(Collected data)
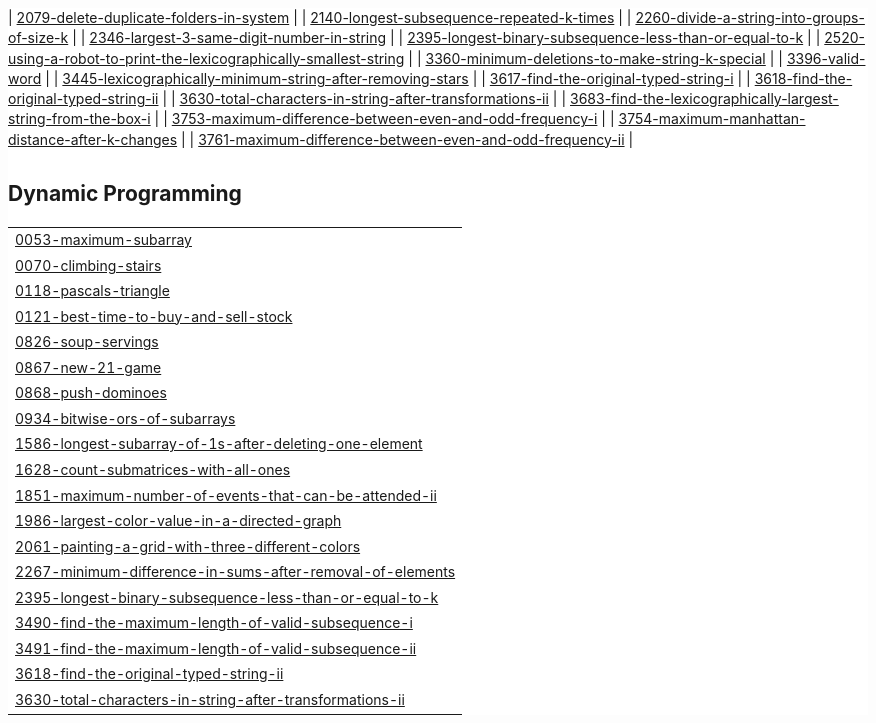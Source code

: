 | [2079-delete-duplicate-folders-in-system](https://github.com/LazySeaSeal/LeetCode/tree/master/2079-delete-duplicate-folders-in-system) |
| [2140-longest-subsequence-repeated-k-times](https://github.com/LazySeaSeal/LeetCode/tree/master/2140-longest-subsequence-repeated-k-times) |
| [2260-divide-a-string-into-groups-of-size-k](https://github.com/LazySeaSeal/LeetCode/tree/master/2260-divide-a-string-into-groups-of-size-k) |
| [2346-largest-3-same-digit-number-in-string](https://github.com/LazySeaSeal/LeetCode/tree/master/2346-largest-3-same-digit-number-in-string) |
| [2395-longest-binary-subsequence-less-than-or-equal-to-k](https://github.com/LazySeaSeal/LeetCode/tree/master/2395-longest-binary-subsequence-less-than-or-equal-to-k) |
| [2520-using-a-robot-to-print-the-lexicographically-smallest-string](https://github.com/LazySeaSeal/LeetCode/tree/master/2520-using-a-robot-to-print-the-lexicographically-smallest-string) |
| [3360-minimum-deletions-to-make-string-k-special](https://github.com/LazySeaSeal/LeetCode/tree/master/3360-minimum-deletions-to-make-string-k-special) |
| [3396-valid-word](https://github.com/LazySeaSeal/LeetCode/tree/master/3396-valid-word) |
| [3445-lexicographically-minimum-string-after-removing-stars](https://github.com/LazySeaSeal/LeetCode/tree/master/3445-lexicographically-minimum-string-after-removing-stars) |
| [3617-find-the-original-typed-string-i](https://github.com/LazySeaSeal/LeetCode/tree/master/3617-find-the-original-typed-string-i) |
| [3618-find-the-original-typed-string-ii](https://github.com/LazySeaSeal/LeetCode/tree/master/3618-find-the-original-typed-string-ii) |
| [3630-total-characters-in-string-after-transformations-ii](https://github.com/LazySeaSeal/LeetCode/tree/master/3630-total-characters-in-string-after-transformations-ii) |
| [3683-find-the-lexicographically-largest-string-from-the-box-i](https://github.com/LazySeaSeal/LeetCode/tree/master/3683-find-the-lexicographically-largest-string-from-the-box-i) |
| [3753-maximum-difference-between-even-and-odd-frequency-i](https://github.com/LazySeaSeal/LeetCode/tree/master/3753-maximum-difference-between-even-and-odd-frequency-i) |
| [3754-maximum-manhattan-distance-after-k-changes](https://github.com/LazySeaSeal/LeetCode/tree/master/3754-maximum-manhattan-distance-after-k-changes) |
| [3761-maximum-difference-between-even-and-odd-frequency-ii](https://github.com/LazySeaSeal/LeetCode/tree/master/3761-maximum-difference-between-even-and-odd-frequency-ii) |
## Dynamic Programming
|  |
| ------- |
| [0053-maximum-subarray](https://github.com/LazySeaSeal/LeetCode/tree/master/0053-maximum-subarray) |
| [0070-climbing-stairs](https://github.com/LazySeaSeal/LeetCode/tree/master/0070-climbing-stairs) |
| [0118-pascals-triangle](https://github.com/LazySeaSeal/LeetCode/tree/master/0118-pascals-triangle) |
| [0121-best-time-to-buy-and-sell-stock](https://github.com/LazySeaSeal/LeetCode/tree/master/0121-best-time-to-buy-and-sell-stock) |
| [0826-soup-servings](https://github.com/LazySeaSeal/LeetCode/tree/master/0826-soup-servings) |
| [0867-new-21-game](https://github.com/LazySeaSeal/LeetCode/tree/master/0867-new-21-game) |
| [0868-push-dominoes](https://github.com/LazySeaSeal/LeetCode/tree/master/0868-push-dominoes) |
| [0934-bitwise-ors-of-subarrays](https://github.com/LazySeaSeal/LeetCode/tree/master/0934-bitwise-ors-of-subarrays) |
| [1586-longest-subarray-of-1s-after-deleting-one-element](https://github.com/LazySeaSeal/LeetCode/tree/master/1586-longest-subarray-of-1s-after-deleting-one-element) |
| [1628-count-submatrices-with-all-ones](https://github.com/LazySeaSeal/LeetCode/tree/master/1628-count-submatrices-with-all-ones) |
| [1851-maximum-number-of-events-that-can-be-attended-ii](https://github.com/LazySeaSeal/LeetCode/tree/master/1851-maximum-number-of-events-that-can-be-attended-ii) |
| [1986-largest-color-value-in-a-directed-graph](https://github.com/LazySeaSeal/LeetCode/tree/master/1986-largest-color-value-in-a-directed-graph) |
| [2061-painting-a-grid-with-three-different-colors](https://github.com/LazySeaSeal/LeetCode/tree/master/2061-painting-a-grid-with-three-different-colors) |
| [2267-minimum-difference-in-sums-after-removal-of-elements](https://github.com/LazySeaSeal/LeetCode/tree/master/2267-minimum-difference-in-sums-after-removal-of-elements) |
| [2395-longest-binary-subsequence-less-than-or-equal-to-k](https://github.com/LazySeaSeal/LeetCode/tree/master/2395-longest-binary-subsequence-less-than-or-equal-to-k) |
| [3490-find-the-maximum-length-of-valid-subsequence-i](https://github.com/LazySeaSeal/LeetCode/tree/master/3490-find-the-maximum-length-of-valid-subsequence-i) |
| [3491-find-the-maximum-length-of-valid-subsequence-ii](https://github.com/LazySeaSeal/LeetCode/tree/master/3491-find-the-maximum-length-of-valid-subsequence-ii) |
| [3618-find-the-original-typed-string-ii](https://github.com/LazySeaSeal/LeetCode/tree/master/3618-find-the-original-typed-string-ii) |
| [3630-total-characters-in-string-after-transformations-ii](https://github.com/LazySeaSeal/LeetCode/tree/master/3630-total-characters-in-string-after-transformations-ii) |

**Instructions to follow**
Please show all lines from the entries that contain the word "with".

**Solution to this task**
| [1628-count-submatrices-with-all-ones](https://github.com/LazySeaSeal/LeetCode/tree/master/1628-count-submatrices-with-all-ones) |
| [2061-painting-a-grid-with-three-different-colors](https://github.com/LazySeaSeal/LeetCode/tree/master/2061-painting-a-grid-with-three-different-colors) |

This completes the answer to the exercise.